In-12°, [132] feuillets signés +¹², A-P⁸. Caractères italiques et romains.

Première édition des œuvres en latin macaronique du poète mantouan Teofilo Folengo (1491-1544). Elle paraît à Venise par l’éditeur originaire de Brescia Alessandro Paganini.
Issu d’une noble famille de Mantoue liée aux Gonzaga, fils de notaire, Girolamo Folengo entre au monastère de Sant’Eufemia de Brescia, prenant le nom de Teofilo. Le jeune moine se transfère au monastère de San Benedetto Po (Mantoue), puis à Santa Giustianan (Padoue), dans lesquels il parfait sa foration intellectuelle, avant de s’établir à Venise. La troisième décennie du XVIe siècle constitue un moment de crise dans la vie du poète, partagé entre la composition d’œuvres burlesques d’une part et spirituelles-allégoriques d’autre part. À la suite de son retriait sur le mont Conero, dans les environs d’Ancône, avec son frère Giambattista, il s’établit pour quelques années encore dans la Sérénissime. Folengo se retire ensuite à Palerme, monastère de San Martino alle Scale et à Santa Maria alle Ciambre, avant de terminer sa vie à l’ermitage de Santa Croce di Campese, dans les environs de Bassano del Grappa.
Cette première édition des Œuvres de Folengo est constituée de deux églogues en latin macaronique et, surtout, du poème de 15’000 hexamètres intitulé Baldus. Le poème héroico-comique narre l’amour entre le paladin Baldo et la fille du roi de France Baldovina. Afin de laisser libre cours à leurs sentients, ils quittent la cour afin de s’établir dans les environs de Mantoue, où les péripéties chevaleresques feront place au monde paysan. Dans ce nouveau contexte, Baldus combattra diverses figures telles que des sorcières, des dragons, des mages, et descendra aux Enfers.
L’auteur se présente sous le pseudonyme riches d’allusions littéraires « Merlin Cocaie ». Comme l’explique le personnage Baldus, ‘Merlin’ est adopté parce qu’un merle venait nourrir le poète lorsqu’il était entant (XXII, 116-117). Plus obscur, ‘Cocaie’ pourrait suggérer plusieurs associations d’ordre culinaire, généralement richement présentes dans l’œuvre de Folengo et dans la poésie macaronique plus généralement.

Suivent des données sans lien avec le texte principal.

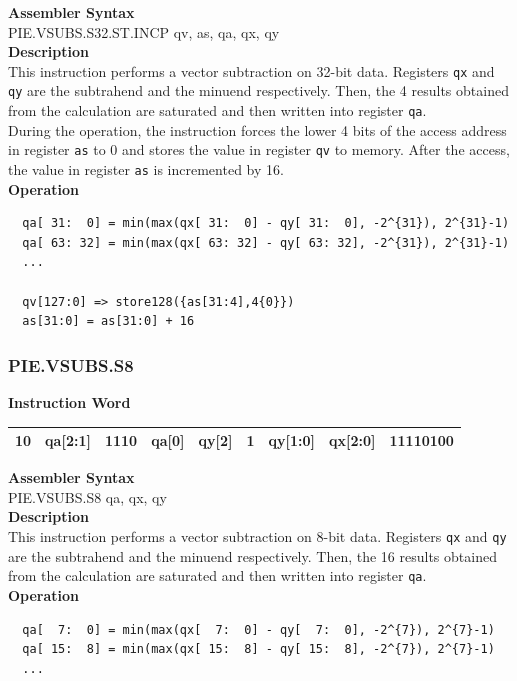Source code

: \textbf{Assembler Syntax} \\
PIE.VSUBS.S32.ST.INCP qv, as, qa, qx, qy \\
\textbf{Description} \\
This instruction performs a vector subtraction on 32-bit data. Registers \lstinline{qx} and \lstinline{qy} are the subtrahend and the minuend respectively. Then, the 4 results obtained from the calculation are saturated and then written into register \lstinline{qa}. \\ During the operation, the instruction forces the lower 4 bits of the access address in register \lstinline{as} to 0 and stores the value in register \lstinline{qv} to memory. After the access, the value in register \lstinline{as} is incremented by 16.\\
\textbf{Operation}
\begin{lstlisting}
  qa[ 31:  0] = min(max(qx[ 31:  0] - qy[ 31:  0], -2^{31}), 2^{31}-1)
  qa[ 63: 32] = min(max(qx[ 63: 32] - qy[ 63: 32], -2^{31}), 2^{31}-1)
  ...

  qv[127:0] => store128({as[31:4],4{0}})
  as[31:0] = as[31:0] + 16
\end{lstlisting}

\newpage
\subsubsection{PIE.VSUBS.S8}\label{instruction:PIEVSUBSS8}
\setlength\tabcolsep{6pt}
\textbf{Instruction Word} \\
\begin{tabular}{|c|c|c|c|c|c|c|c|c|}
	\hline
	10 & qa[2:1] & 1110 & qa[0] & qy[2] & 1 & qy[1:0] & qx[2:0] & 11110100 \\
	\hline
\end{tabular}

\textbf{Assembler Syntax} \\
PIE.VSUBS.S8 qa, qx, qy \\
\textbf{Description} \\
This instruction performs a vector subtraction on 8-bit data. Registers \lstinline{qx} and \lstinline{qy} are the subtrahend and the minuend respectively. Then, the 16 results obtained from the calculation are saturated and then written into register \lstinline{qa}.\\
\textbf{Operation}
\begin{lstlisting}
  qa[  7:  0] = min(max(qx[  7:  0] - qy[  7:  0], -2^{7}), 2^{7}-1)
  qa[ 15:  8] = min(max(qx[ 15:  8] - qy[ 15:  8], -2^{7}), 2^{7}-1)
  ...
\end{lstlisting}

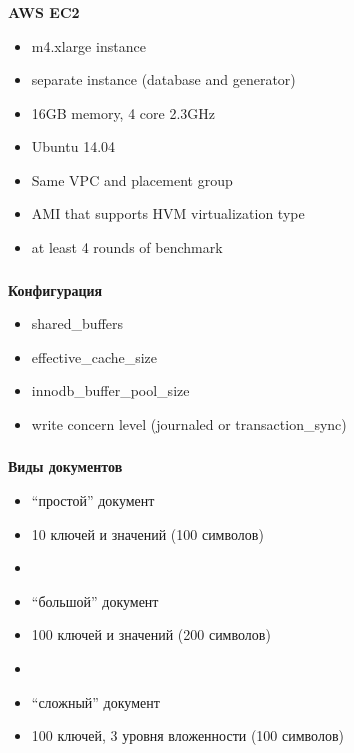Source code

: \documentclass[usenames,dvipsnames, 18pt, compress, aspectratio=169]{beamer}
\begin{document}
\begin{frame}
    \frametitle{}
    \begin{center}
        \textbf{AWS EC2}
        \begin{itemize}[label={}]
            \item m4.xlarge instance
            \item separate instance (database and generator)
            \item 16GB memory, 4 core 2.3GHz
            \item Ubuntu 14.04
            \item Same VPC and placement group
            \item AMI that supports HVM virtualization type
            \item at least 4 rounds of benchmark
        \end{itemize}
    \end{center}
\end{frame}

\begin{frame}
    \frametitle{}
    \begin{center}
        \textbf{Конфигурация}
        \begin{itemize}[label={}]
            \item shared\_buffers
            \item effective\_cache\_size
            \item innodb\_buffer\_pool\_size
            \item write concern level (journaled or transaction\_sync)
        \end{itemize}
    \end{center}
\end{frame}

\begin{frame}
    \frametitle{}
    \begin{center}
        \textbf{Виды документов}
        \begin{itemize}[label={}]
            \item “простой” документ
            \item 10 ключей и значений (100 символов)
            \item
            \item “большой” документ
            \item 100 ключей и значений (200 символов)
            \item
            \item “сложный” документ
            \item 100 ключей, 3 уровня вложенности (100 символов)
        \end{itemize}
    \end{center}
\end{frame}
\end{document}

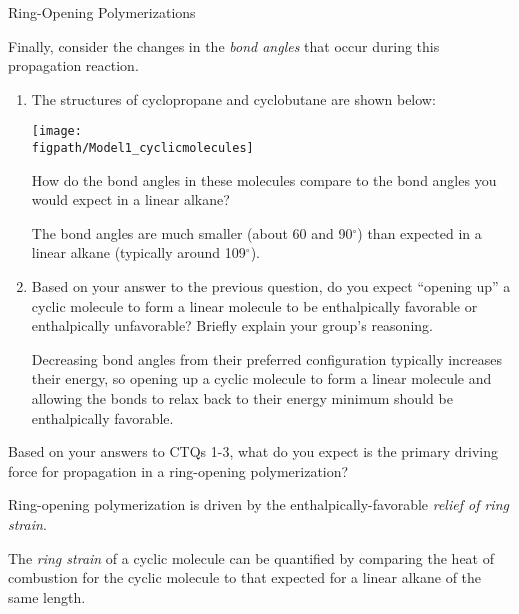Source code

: \begin{activity}{Ring-Opening Polymerizations}
\begin{ctqs}
\begin{enumerate}
		\end{enumerate}
		
	\question Finally, consider the changes in the \emph{bond angles} that occur during this propagation reaction.
	
		\begin{enumerate}
		
			\item The structures of cyclopropane and cyclobutane are shown below:
			
				\centerline{\texttt{[image: \\figpath/Model1\_cyclicmolecules]}}
				
				How do the bond angles in these molecules compare to the bond angles you would expect in a linear alkane?
			
				\begin{solution}[1in]{}
					The bond angles are much smaller (about 60 and 90$^\circ$) than expected in a linear alkane (typically around 109$^\circ$).
				\end{solution}
				
			\item Based on your answer to the previous question, do you expect ``opening up'' a cyclic molecule to form a linear molecule to be enthalpically favorable or enthalpically unfavorable?  Briefly explain your group's reasoning.
			
				\begin{solution}[1in]{}
					Decreasing bond angles from their preferred configuration typically increases their energy, so opening up a cyclic molecule to form a linear molecule and allowing the bonds to relax back to their energy minimum should be enthalpically favorable.
				\end{solution}
			
		\end{enumerate}
		
	\question Based on your answers to CTQs 1-3, what do you expect is the primary driving force for propagation in a ring-opening polymerization?
			
				\begin{solution}[0.75in]{}
					Ring-opening polymerization is driven by the enthalpically-favorable \emph{relief of ring strain}.
				\end{solution}

\end{ctqs}

\begin{infobox}

	The \emph{ring strain} of a cyclic molecule can be quantified by comparing the heat of combustion for the cyclic molecule to that expected for a linear alkane of the same length.
	

\end{infobox}
\end{activity}
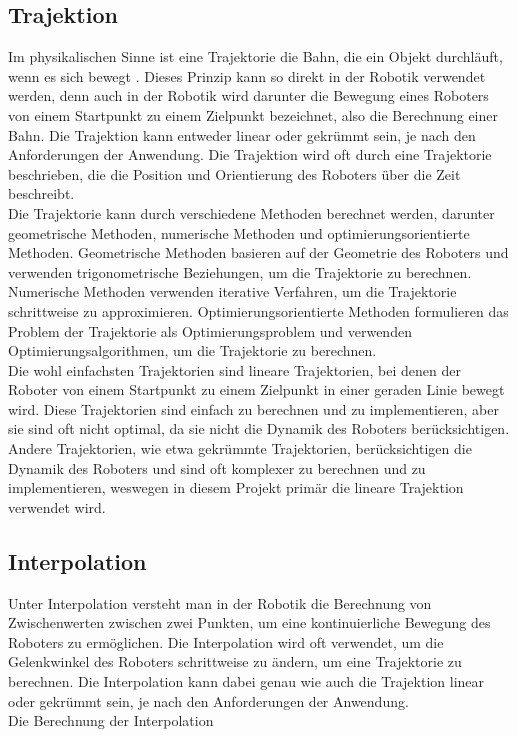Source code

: \subsection{Trajektion}\label{subsec:Trajektion}
Im physikalischen Sinne ist eine Trajektorie die Bahn, die ein Objekt durchläuft, wenn es sich bewegt \cite{wiki-trajektorie}. Dieses Prinzip kann so direkt in der Robotik verwendet werden, denn auch in der Robotik wird darunter die Bewegung eines Roboters von einem Startpunkt zu einem Zielpunkt bezeichnet, also die Berechnung einer Bahn. Die Trajektion kann entweder linear oder gekrümmt sein, je nach den Anforderungen der Anwendung. Die Trajektion wird oft durch eine Trajektorie beschrieben, die die Position und Orientierung des Roboters über die Zeit beschreibt.\\
Die Trajektorie kann durch verschiedene Methoden berechnet werden, darunter geometrische Methoden, numerische Methoden und optimierungsorientierte Methoden. Geometrische Methoden basieren auf der Geometrie des Roboters und verwenden trigonometrische Beziehungen, um die Trajektorie zu berechnen. Numerische Methoden verwenden iterative Verfahren, um die Trajektorie schrittweise zu approximieren. Optimierungsorientierte Methoden formulieren das Problem der Trajektorie als Optimierungsproblem und verwenden Optimierungsalgorithmen, um die Trajektorie zu berechnen.\\
Die wohl einfachsten Trajektorien sind lineare Trajektorien, bei denen der Roboter von einem Startpunkt zu einem Zielpunkt in einer geraden Linie bewegt wird. Diese Trajektorien sind einfach zu berechnen und zu implementieren, aber sie sind oft nicht optimal, da sie nicht die Dynamik des Roboters berücksichtigen. Andere Trajektorien, wie etwa gekrümmte Trajektorien, berücksichtigen die Dynamik des Roboters und sind oft komplexer zu berechnen und zu implementieren, weswegen in diesem Projekt primär die lineare Trajektion verwendet wird.\\

\subsection{Interpolation}\label{subsec:Interpolation}
Unter Interpolation versteht man in der Robotik die Berechnung von Zwischenwerten zwischen zwei Punkten, um eine kontinuierliche Bewegung des Roboters zu ermöglichen. Die Interpolation wird oft verwendet, um die Gelenkwinkel des Roboters schrittweise zu ändern, um eine Trajektorie zu berechnen. Die Interpolation kann dabei genau wie auch die Trajektion linear oder gekrümmt sein, je nach den Anforderungen der Anwendung.\\
Die Berechnung der Interpolation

Padoue et son Université constituent pour Folengo un terrain de premier choix pour le l’élaboration de ses textes en latin macaronique : une langue littéraire construite comme une parodie du latin littéraire, dans sa structure, et dans laquelle sont librement insérés des termes dialectaux ou en langue vernaculaire. Parmi les modèles de Folengo, on rappellera la Macaronea du padouan Michele di Bartolomeo degli Odasi, dit Tifi Odasi, la Tosontea de Corrado ou encore l’anonyme Nobile Vigonze opus.
Une nouvelle édition des oeuvres de Folengo paraît, toujours chez Paganini, sous le titre Opus Merlini Cocaii poetae Mantuani en 1521. Celle-ci se distingue notamment par des splendides gravures, ainsi que des ajours de plusieurs textes. Parmi les œuvres de Folengo successives au Baldus, on rappellera notamment l’Orlandino (1526) et le Caos del Triperuno (1527), rédigée en latin, langue vernaculaire et latin macaronique).

Provenance : inscription manuscrite à l’encre marron sur le frontispice : « VV.C.34. ».